* [Aim of the exercise] The answer must consist solely of the lines from the start of the records through the line containing "satellite functioning. |", restated word for word, with no pictures.

**** Source material

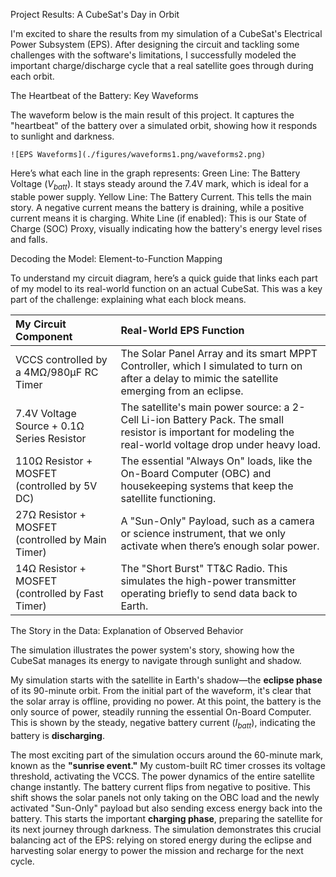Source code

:  Project Results: A CubeSat's Day in Orbit

I'm excited to share the results from my simulation of a CubeSat's Electrical Power Subsystem (EPS). After designing the circuit and tackling some challenges with the software's limitations, I successfully modeled the important charge/discharge cycle that a real satellite goes through during each orbit.

The Heartbeat of the Battery: Key Waveforms

The waveform below is the main result of this project. It captures the "heartbeat" of the battery over a simulated orbit, showing how it responds to sunlight and darkness.

`![EPS Waveforms](./figures/waveforms1.png/waveforms2.png)`

Here’s what each line in the graph represents:
Green Line: The Battery Voltage ($V_{batt}$). It stays steady around the 7.4V mark, which is ideal for a stable power supply.
Yellow Line: The Battery Current. This tells the main story. A negative current means the battery is draining, while a positive current means it is charging.
White Line (if enabled): This is our State of Charge (SOC) Proxy, visually indicating how the battery's energy level rises and falls.

Decoding the Model: Element-to-Function Mapping

To understand my circuit diagram, here’s a quick guide that links each part of my model to its real-world function on an actual CubeSat. This was a key part of the challenge: explaining what each block means.

| My Circuit Component | Real-World EPS Function |
| :--- | :--- |
| VCCS controlled by a 4MΩ/980µF RC Timer | The Solar Panel Array and its smart MPPT Controller, which I simulated to turn on after a delay to mimic the satellite emerging from an eclipse. |
| 7.4V Voltage Source + 0.1Ω Series Resistor | The satellite's main power source: a 2-Cell Li-ion Battery Pack. The small resistor is important for modeling the real-world voltage drop under heavy load. |
| 110Ω Resistor + MOSFET (controlled by 5V DC)| The essential "Always On" loads, like the On-Board Computer (OBC) and housekeeping systems that keep the satellite functioning. |
| 27Ω Resistor + MOSFET (controlled by Main Timer)| A "Sun-Only" Payload, such as a camera or science instrument, that we only activate when there’s enough solar power. |
| 14Ω Resistor + MOSFET (controlled by Fast Timer)| The "Short Burst" TT&C Radio. This simulates the high-power transmitter operating briefly to send data back to Earth. |

 The Story in the Data: Explanation of Observed Behavior

The simulation illustrates the power system's story, showing how the CubeSat manages its energy to navigate through sunlight and shadow.

My simulation starts with the satellite in Earth's shadow—the **eclipse phase** of its 90-minute orbit. From the initial part of the waveform, it's clear that the solar array is offline, providing no power. At this point, the battery is the only source of power, steadily running the essential On-Board Computer. This is shown by the steady, negative battery current ($I_{batt}$), indicating the battery is **discharging**.

The most exciting part of the simulation occurs around the 60-minute mark, known as the **"sunrise event."** My custom-built RC timer crosses its voltage threshold, activating the VCCS. The power dynamics of the entire satellite change instantly. The battery current flips from negative to positive. This shift shows the solar panels not only taking on the OBC load and the newly activated "Sun-Only" payload but also sending excess energy back into the battery. This starts the important **charging phase**, preparing the satellite for its next journey through darkness. The simulation demonstrates this crucial balancing act of the EPS: relying on stored energy during the eclipse and harvesting solar energy to power the mission and recharge for the next cycle.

********

* [Response to this exercise]
Source code

:  Project Results: A CubeSat's Day in Orbit

I'm excited to share the results from my simulation of a CubeSat's Electrical Power Subsystem (EPS). After designing the circuit and tackling some challenges with the software's limitations, I successfully modeled the important charge/discharge cycle that a real satellite goes through during each orbit.

The Heartbeat of the Battery: Key Waveforms

The waveform below is the main result of this project. It captures the "heartbeat" of the battery over a simulated orbit, showing how it responds to sunlight and darkness.

`![EPS Waveforms](./figures/waveforms1.png/waveforms2.png)`

Here’s what each line in the graph represents:
Green Line: The Battery Voltage ($V_{batt}$). It stays steady around the 7.4V mark, which is ideal for a stable power supply.
Yellow Line: The Battery Current. This tells the main story. A negative current means the battery is draining, while a positive current means it is charging.
White Line (if enabled): This is our State of Charge (SOC) Proxy, visually indicating how the battery's energy level rises and falls.

Decoding the Model: Element-to-Function Mapping

To understand my circuit diagram, here’s a quick guide that links each part of my model to its real-world function on an actual CubeSat. This was a key part of the challenge: explaining what each block means.

| My Circuit Component | Real-World EPS Function |
| :--- | :--- |
| VCCS controlled by a 4MΩ/980µF RC Timer | The Solar Panel Array and its smart MPPT Controller, which I simulated to turn on after a delay to mimic the satellite emerging from an eclipse. |
| 7.4V Voltage Source + 0.1Ω Series Resistor | The satellite's main power source: a 2-Cell Li-ion Battery Pack. The small resistor is important for modeling the real-world voltage drop under heavy load. |
| 110Ω Resistor + MOSFET (controlled by 5V DC)| The essential "Always On" loads, like the On-Board Computer (OBC) and housekeeping systems that keep the satellite functioning. |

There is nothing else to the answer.